Serbian president Aleksandar Vučić said Nicanor’s sermon had another clear target – the country’s lesbian prime minister, Ana Brnabić, elected in 2017.

“Bishop Nicanor insulted himself and our church, humiliated our church, much more than Ana Brnabić or anyone else ever did,” he told TV network Prva TV on 12 August.

Only three days after Nikanor’s comments, chants of “Hands off our children” and “Stop the parade of shame” boomed through the streets of Belgrade as part of a protest against EuroPride.

Tens of thousands of people gathered outside Serbian Orthodox Church Patriarchate offices before ending at the Sain Marko Church. The demonstration was backed by the Serbian Orthodox Church, according to local media reports.

Serbia, a deeply conservative country in the Balkans, has a spotty track record with LGBTQ+ rights at best. Something seemingly at odds with it being one of the few nations to have an openly gay leader.

Queer Serbs do enjoy some protections in the eyes of the law, but same-gender couples are not legally recognised and marriage equality remains firmly banned by the constitution.

Though the days when nearly half of Serbs considered being gay an illness are long gone, officials remain sluggish to tackle homophobia while religious leaders consider LGBTQ+ rights a degenerate Western plot.

Serbia’s prime minister Ana Brnabić (2-R) at Belgrade Pride in 2017. (ANDREJ ISAKOVIC/AFP via Getty Images)

The knock-on effect of this is easy to see. Almost 60 per cent of LGBTQ+ Serbs have reported physical or emotional abuse in the course of a year, according to a 2020 report by the human rights group Center for Research and Development of Society IDEAS.

So for a high-ranking religious figure like Nikanor to call congregants for arms wasn’t exactly unexpected to some activists.

“It’s deeply disturbing to see a bishop incite armed violence against the LGBTQ+ community, however, it’s not surprising,” Nik Jovčić-Sas, a British-Serbian LGBTQ+ activist, told PinkNews.

“The Serbian Orthodox Church’s response to the queer and trans community for the past 20 years has been one of implicit and explicit violence.”

Jovčić-Sas said the first Belgrade Pride ever held in 2001 has come to be known as “Крви Прајд, ‘the bloody Pride’, for its extreme violence”.

Football hooligans joined right-wing nationalists to beat up and stone Pride-goers wishing to celebrate who they are. The violence only ended when police fired in the air to disperse the seething crowds.

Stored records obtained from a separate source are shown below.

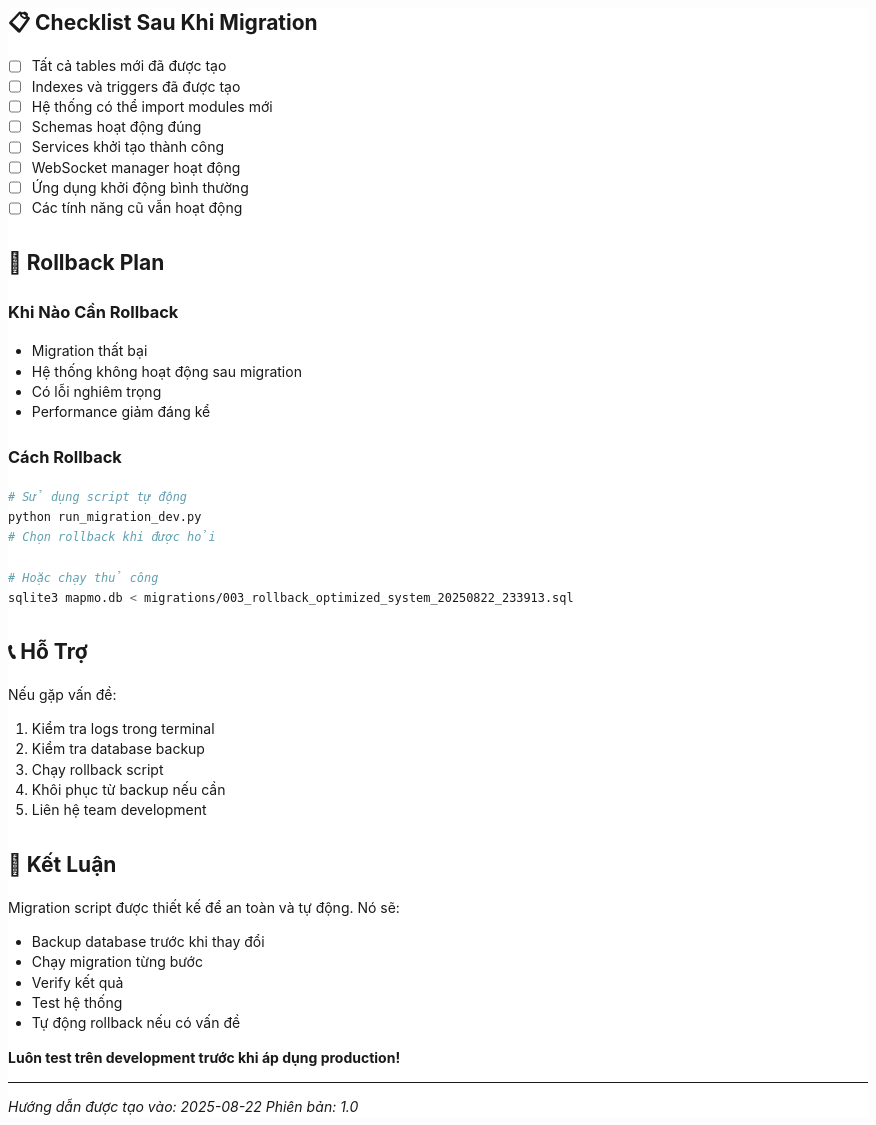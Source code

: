 ## 📋 Checklist Sau Khi Migration

- [ ] Tất cả tables mới đã được tạo
- [ ] Indexes và triggers đã được tạo
- [ ] Hệ thống có thể import modules mới
- [ ] Schemas hoạt động đúng
- [ ] Services khởi tạo thành công
- [ ] WebSocket manager hoạt động
- [ ] Ứng dụng khởi động bình thường
- [ ] Các tính năng cũ vẫn hoạt động

## 🔄 Rollback Plan

### Khi Nào Cần Rollback
- Migration thất bại
- Hệ thống không hoạt động sau migration
- Có lỗi nghiêm trọng
- Performance giảm đáng kể

### Cách Rollback
```bash
# Sử dụng script tự động
python run_migration_dev.py
# Chọn rollback khi được hỏi

# Hoặc chạy thủ công
sqlite3 mapmo.db < migrations/003_rollback_optimized_system_20250822_233913.sql
```

## 📞 Hỗ Trợ

Nếu gặp vấn đề:
1. Kiểm tra logs trong terminal
2. Kiểm tra database backup
3. Chạy rollback script
4. Khôi phục từ backup nếu cần
5. Liên hệ team development

## 🎯 Kết Luận

Migration script được thiết kế để an toàn và tự động. Nó sẽ:
- Backup database trước khi thay đổi
- Chạy migration từng bước
- Verify kết quả
- Test hệ thống
- Tự động rollback nếu có vấn đề

**Luôn test trên development trước khi áp dụng production!**

---

*Hướng dẫn được tạo vào: 2025-08-22*
*Phiên bản: 1.0*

The haunting scene was repeated nearly a decade later in 2010 when the second Belgrade Pride was held. Thugs tore through the march, lobbing Molotov cocktails, bricks, stones, glass bottles and firecrackers at Pride-goers and police in a protest egged on by religious leaders.

More than 100 people were arrested after the office of the ruling Democratic Party was set on fire and at least one shot was fired in clashes with the police.

“The church has always allowed itself to be the heart of the country’s most virulent anti-queer campaigns,” Jovčić-Sas added.

Patriarch Porfirije offered LGBTQ+ Serbs hope for a more inclusive and tolerant Serbian Orthodox Church when he expressed sympathy for queer couples fighting for legal recognition.

“However considering that he has not condemned Bishop Nikanor for his comments and allowed the church to be the rallying point for this weekend’s anti-Pride march,” Jovčić-Sas said, “I am not optimistic we will see any change from this Patriarch.”